Millennials, Mental Health & Addiction
According to the Substance Abuse and Mental Health Services Administration (SAMHSA) there has been an increasing trend in mental health issues among millennials. With these increasing mental health illness diagnosis, there has also been an increase in the medications prescribed for them. The drugs being abused by millennials are not actually illegal but are being given to them by their doctors. Most people who suffer from anxiety, depression, or other mental health issues are simply given a prescription and the real problem is simply swept under the rug. These problems are not actually addressed, recent studies show that 57 percent of mental health patients are treated with medications without any form of psychotherapy. This leaves the problem untreated and a new dependency on the prescriptions, without knowing the mental or physical damage being done to the patient. Another thing often overlooked or ignored is the growing dependency as well as the increasing tolerance which leads to higher doses. To learn more about prescription drugs, click here.

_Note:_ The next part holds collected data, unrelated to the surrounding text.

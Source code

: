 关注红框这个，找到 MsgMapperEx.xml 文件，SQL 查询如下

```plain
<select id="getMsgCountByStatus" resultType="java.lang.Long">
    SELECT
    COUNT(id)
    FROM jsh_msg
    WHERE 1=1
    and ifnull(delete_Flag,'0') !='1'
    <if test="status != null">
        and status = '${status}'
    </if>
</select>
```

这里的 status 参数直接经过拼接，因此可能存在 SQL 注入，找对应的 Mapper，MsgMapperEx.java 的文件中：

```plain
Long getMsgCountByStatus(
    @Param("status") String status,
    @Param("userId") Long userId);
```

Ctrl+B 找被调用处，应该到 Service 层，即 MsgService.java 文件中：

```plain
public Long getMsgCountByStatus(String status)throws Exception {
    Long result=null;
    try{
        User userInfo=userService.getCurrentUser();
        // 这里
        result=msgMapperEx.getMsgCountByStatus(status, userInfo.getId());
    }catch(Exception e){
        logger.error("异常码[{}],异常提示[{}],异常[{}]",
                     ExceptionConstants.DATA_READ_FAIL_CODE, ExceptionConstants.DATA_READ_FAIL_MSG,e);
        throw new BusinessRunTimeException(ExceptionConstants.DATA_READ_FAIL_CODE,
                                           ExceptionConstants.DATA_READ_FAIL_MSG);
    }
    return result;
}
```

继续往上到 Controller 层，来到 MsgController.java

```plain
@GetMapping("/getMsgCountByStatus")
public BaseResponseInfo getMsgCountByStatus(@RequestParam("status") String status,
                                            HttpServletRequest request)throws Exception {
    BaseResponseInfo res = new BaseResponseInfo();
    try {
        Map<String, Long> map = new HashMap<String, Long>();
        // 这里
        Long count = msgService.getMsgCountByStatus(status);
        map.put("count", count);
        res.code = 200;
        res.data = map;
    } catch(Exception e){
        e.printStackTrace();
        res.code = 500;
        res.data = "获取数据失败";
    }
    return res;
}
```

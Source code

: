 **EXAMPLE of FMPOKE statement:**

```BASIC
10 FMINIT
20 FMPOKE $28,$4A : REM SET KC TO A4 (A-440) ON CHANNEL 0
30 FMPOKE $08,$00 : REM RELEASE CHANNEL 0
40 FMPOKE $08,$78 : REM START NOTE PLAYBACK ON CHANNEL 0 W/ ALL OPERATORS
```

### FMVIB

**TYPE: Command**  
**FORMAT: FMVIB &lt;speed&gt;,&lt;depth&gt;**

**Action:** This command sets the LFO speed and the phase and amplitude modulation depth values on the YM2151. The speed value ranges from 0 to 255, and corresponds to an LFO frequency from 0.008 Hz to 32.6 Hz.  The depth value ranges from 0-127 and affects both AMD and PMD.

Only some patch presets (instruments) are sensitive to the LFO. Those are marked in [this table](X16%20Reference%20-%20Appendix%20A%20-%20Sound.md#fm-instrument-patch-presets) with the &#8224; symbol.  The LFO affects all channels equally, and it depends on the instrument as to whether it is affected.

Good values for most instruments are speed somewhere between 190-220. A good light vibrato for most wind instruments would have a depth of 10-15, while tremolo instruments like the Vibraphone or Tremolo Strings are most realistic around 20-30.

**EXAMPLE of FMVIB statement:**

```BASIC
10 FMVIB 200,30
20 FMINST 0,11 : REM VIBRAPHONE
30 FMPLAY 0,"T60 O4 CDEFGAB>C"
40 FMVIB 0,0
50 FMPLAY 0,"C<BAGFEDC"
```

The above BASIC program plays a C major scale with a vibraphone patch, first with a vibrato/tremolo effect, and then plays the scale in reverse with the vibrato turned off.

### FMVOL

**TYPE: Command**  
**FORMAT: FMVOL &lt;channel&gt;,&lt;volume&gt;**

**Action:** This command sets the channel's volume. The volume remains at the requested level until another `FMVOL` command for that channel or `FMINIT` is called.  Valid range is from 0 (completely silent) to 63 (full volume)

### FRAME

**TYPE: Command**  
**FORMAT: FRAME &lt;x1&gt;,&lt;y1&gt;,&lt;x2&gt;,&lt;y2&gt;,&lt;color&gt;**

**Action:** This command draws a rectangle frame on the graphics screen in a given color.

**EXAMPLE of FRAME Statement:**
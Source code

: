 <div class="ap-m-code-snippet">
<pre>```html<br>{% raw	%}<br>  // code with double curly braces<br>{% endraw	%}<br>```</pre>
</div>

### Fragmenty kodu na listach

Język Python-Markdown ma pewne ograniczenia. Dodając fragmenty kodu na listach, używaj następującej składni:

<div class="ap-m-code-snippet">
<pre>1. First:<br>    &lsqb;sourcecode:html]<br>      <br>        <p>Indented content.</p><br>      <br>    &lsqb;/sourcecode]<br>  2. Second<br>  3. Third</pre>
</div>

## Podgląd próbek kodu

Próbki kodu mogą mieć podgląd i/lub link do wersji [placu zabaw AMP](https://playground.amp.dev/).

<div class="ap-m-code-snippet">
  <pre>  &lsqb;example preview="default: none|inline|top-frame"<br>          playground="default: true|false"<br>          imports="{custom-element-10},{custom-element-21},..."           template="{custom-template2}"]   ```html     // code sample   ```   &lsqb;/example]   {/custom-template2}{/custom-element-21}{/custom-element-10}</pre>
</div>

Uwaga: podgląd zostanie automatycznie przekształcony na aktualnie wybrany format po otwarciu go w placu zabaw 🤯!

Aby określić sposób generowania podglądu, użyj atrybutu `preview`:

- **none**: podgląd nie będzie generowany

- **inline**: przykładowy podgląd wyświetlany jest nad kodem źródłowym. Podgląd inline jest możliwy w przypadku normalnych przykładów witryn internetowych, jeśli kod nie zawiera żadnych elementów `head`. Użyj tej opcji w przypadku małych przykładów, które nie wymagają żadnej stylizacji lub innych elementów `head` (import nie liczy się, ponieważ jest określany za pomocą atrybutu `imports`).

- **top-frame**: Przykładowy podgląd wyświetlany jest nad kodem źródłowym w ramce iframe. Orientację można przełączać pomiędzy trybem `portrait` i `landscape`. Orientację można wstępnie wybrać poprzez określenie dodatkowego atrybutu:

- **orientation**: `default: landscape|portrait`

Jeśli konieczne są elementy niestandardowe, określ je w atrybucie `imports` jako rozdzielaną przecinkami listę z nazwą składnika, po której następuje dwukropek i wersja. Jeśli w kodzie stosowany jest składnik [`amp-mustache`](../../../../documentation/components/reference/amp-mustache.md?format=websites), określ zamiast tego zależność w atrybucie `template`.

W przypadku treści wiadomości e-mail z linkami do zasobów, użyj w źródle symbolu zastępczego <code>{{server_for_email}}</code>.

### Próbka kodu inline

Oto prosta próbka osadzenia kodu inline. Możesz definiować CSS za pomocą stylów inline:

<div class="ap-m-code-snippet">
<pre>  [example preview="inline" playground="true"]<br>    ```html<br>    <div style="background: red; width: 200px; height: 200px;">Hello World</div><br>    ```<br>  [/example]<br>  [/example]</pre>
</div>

Millennials & Prescription Drugs
Many of these people have their own prescription but if they do not, their friends or family member does. With the majority of millennials being in college or just out of college and trying to enter into the recently recovering economy job market. Many college students and employees abuse adderall as a means to get more work done. The stresses of finding a job, doing well in school, and paying off student loans can also leave millennials feeling anxious and depressed. The legal drugs being used to treat these problems are being over prescribed and people are not handling them properly. Patients are either becoming addicted themselves, sharing their prescriptions with others, or having their prescriptions stolen by others that have access. While some of these prescriptions can help under the right circumstances, most of the time they are not used in this way. People without prescriptions are getting their hands on them in order to escape everyday tasks and feelings. Some millennials will abuse prescriptions solely so they don’t have to deal with the feelings after a breakup, the stress of work, or the tiredness from staying up late. It is important to remember that we are only human and as such we feel a full range of emotions and ranges of energy and focus. The people who need the prescriptions should work with a doctor who understands the benefits and the disadvantages of each drug and their doses. They should also recommend some sort of psychotherapy to address the issue as well. As patients, people expect their physician to take care of them and know what they are doing with your best interest in mind, but sometimes things are miscommunicated or not diagnosed correctly. Taking prescription medication as prescribed and making sure any left overs are disposed of correctly are important. Prescriptions should never be shared with someone else.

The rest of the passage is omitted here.